放送作家、NSC(吉本総合芸能学院)10年連続人気1位であり、王者「令和ロマン」をはじめ、多くの教え子を2023年M-1決勝に輩出した・桝本壮志のコラム。
「最近、平気で先輩の悪口を言う芸人さんがいますが、私の会社でも、似たような若手が増えているように感じます。どうやって向き合っていけばいいんでしょうか?」という相談をいただきました。
たしかに、「逆パワハラ」というワードも認知されはじめたし、芸人さんだけでなく社会全体がそうなってきましたね。
では今回はそのあたりをほぐしていきましょう。
だから、リーダー世代が狙われはじめた
いまの中間管理職世代は、上下関係や礼節を叩きこまれたけど、コンプラやハラスメントによって厳しく言えない。
若手は、それを知ったうえで「どうせ言い返せないだろ?」「礼儀世代はコレをされたら腹立つでしょ?」と、痛いところを突いてくる。

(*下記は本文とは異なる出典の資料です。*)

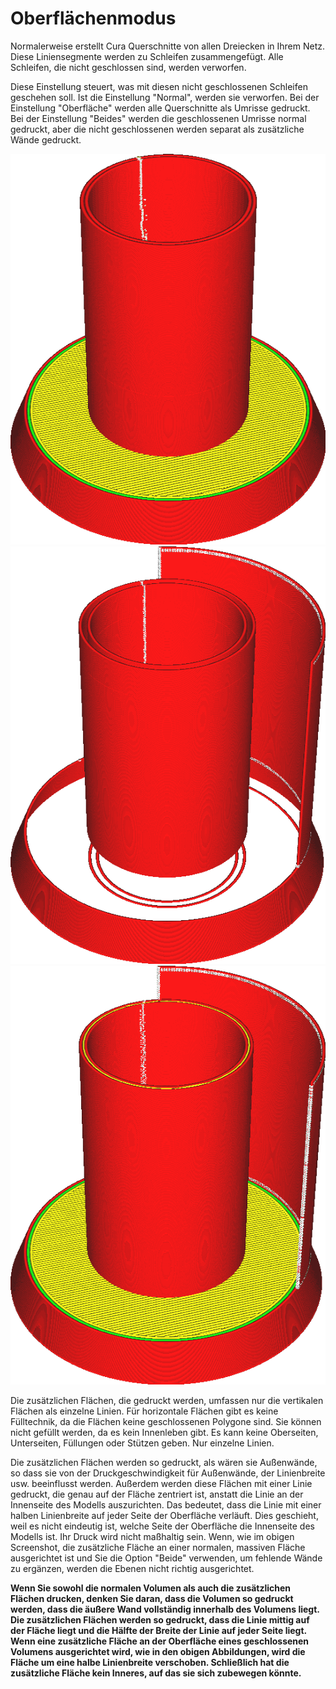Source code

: Oberflächenmodus
====
Normalerweise erstellt Cura Querschnitte von allen Dreiecken in Ihrem Netz. Diese Liniensegmente werden zu Schleifen zusammengefügt. Alle Schleifen, die nicht geschlossen sind, werden verworfen.

Diese Einstellung steuert, was mit diesen nicht geschlossenen Schleifen geschehen soll. Ist die Einstellung "Normal", werden sie verworfen. Bei der Einstellung "Oberfläche" werden alle Querschnitte als Umrisse gedruckt. Bei der Einstellung "Beides" werden die geschlossenen Umrisse normal gedruckt, aber die nicht geschlossenen werden separat als zusätzliche Wände gedruckt.

<!--screenshot {
"image_path": "magic_mesh_surface_mode_normal.png",
"models": [{"script": "extra_surface.py"}],
"camera_position": [66, 129, 124],
"settings": {
    "magic_mesh_surface_mode": "normal"
},
"colours": 32
}-->
<!--screenshot {
"image_path": "magic_mesh_surface_mode_surface.png",
"models": [{"script": "extra_surface.py"}],
"camera_position": [66, 129, 124],
"settings": {
    "magic_mesh_surface_mode": "surface"
},
"colours": 32
}-->
<!--screenshot {
"image_path": "magic_mesh_surface_mode_both.png",
"models": [{"script": "extra_surface.py"}],
"camera_position": [66, 129, 124],
"settings": {
    "magic_mesh_surface_mode": "both"
},
"colours": 32
}-->
![Normaler Modus lässt die einzelne nicht geschlossene Fläche rechts weg](../../../articles/images/magic_mesh_surface_mode_normal.png)
![Oberflächenmodus druckt nur die Oberflächen, ohne sie als geschlossene Volumen zu behandeln](../images/magic_mesh_surface_mode_surface.png)
![Druckt sowohl die Volumen als auch die zusätzliche nicht geschlossene Fläche rechts](../images/magic_mesh_surface_mode_both.png)

Die zusätzlichen Flächen, die gedruckt werden, umfassen nur die vertikalen Flächen als einzelne Linien. Für horizontale Flächen gibt es keine Fülltechnik, da die Flächen keine geschlossenen Polygone sind. Sie können nicht gefüllt werden, da es kein Innenleben gibt. Es kann keine Oberseiten, Unterseiten, Füllungen oder Stützen geben. Nur einzelne Linien.

Die zusätzlichen Flächen werden so gedruckt, als wären sie Außenwände, so dass sie von der Druckgeschwindigkeit für Außenwände, der Linienbreite usw. beeinflusst werden. Außerdem werden diese Flächen mit einer Linie gedruckt, die genau auf der Fläche zentriert ist, anstatt die Linie an der Innenseite des Modells auszurichten. Das bedeutet, dass die Linie mit einer halben Linienbreite auf jeder Seite der Oberfläche verläuft. Dies geschieht, weil es nicht eindeutig ist, welche Seite der Oberfläche die Innenseite des Modells ist. Ihr Druck wird nicht maßhaltig sein. Wenn, wie im obigen Screenshot, die zusätzliche Fläche an einer normalen, massiven Fläche ausgerichtet ist und Sie die Option "Beide" verwenden, um fehlende Wände zu ergänzen, werden die Ebenen nicht richtig ausgerichtet.

**Wenn Sie sowohl die normalen Volumen als auch die zusätzlichen Flächen drucken, denken Sie daran, dass die Volumen so gedruckt werden, dass die äußere Wand vollständig innerhalb des Volumens liegt. Die zusätzlichen Flächen werden so gedruckt, dass die Linie mittig auf der Fläche liegt und die Hälfte der Breite der Linie auf jeder Seite liegt. Wenn eine zusätzliche Fläche an der Oberfläche eines geschlossenen Volumens ausgerichtet wird, wie in den obigen Abbildungen, wird die Fläche um eine halbe Linienbreite verschoben. Schließlich hat die zusätzliche Fläche kein Inneres, auf das sie sich zubewegen könnte.**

また、最近の記者会見のインタビュアーは、必ず相手を困らせる質問を用意しているし、受ける側も「石丸構文」のような論法で返り討ちにする。
そういった“相手を負かす論法”を、PVを稼ぎたいメディアが切りとって拡散し、デジタルネイティブ世代がいち早く吸収していく。

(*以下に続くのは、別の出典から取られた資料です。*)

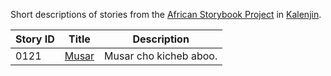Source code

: Short descriptions of stories from the [African Storybook Project](http://my.africanstorybook.org) in [Kalenjin](https://github.com/global-asp/asp-source/tree/master/kln).

Story ID | Title | Description
-------- | ----- | -----------
0121 | [Musar](http://my.africanstorybook.org/stories/musar) | Musar cho kicheb aboo.
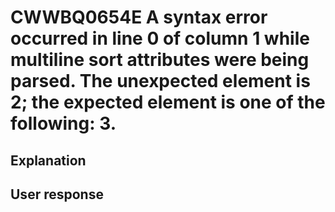 # CWWBQ0654E A syntax error occurred in line 0 of column 1 while multiline sort attributes were being parsed. The unexpected element is 2; the expected element is one of the following: 3.

## Explanation

## User response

そして、獲得した論法は誰かに試したくなるもの。その的になりはじめたのがリーダー世代……というのが僕の見立てです。
芸人学校の生徒は、そういった“会話のトレンド”に敏感な若者の集合体。ちなみに彼らは、1年以上も前から、ネットで見つけた「石丸構文」的な話法を用いて他者をからかっていました。
昔から僕の授業では、より生徒たちを知るために「同期の暴露やクレーム」をテーマにしたトークをさせるのですが、最近は、おのずと先輩芸人や、学校を仕切る吉本興業の社員(リーダー)に矛先が向かっていく傾向にある。
なかには、クレームでなく、ただの悪口や人格否定になっているものもあり、さすがに笑えません。
こういった“流れ”を読むと、リーダー世代への突き上げはしばらく続くのではないかと思っています。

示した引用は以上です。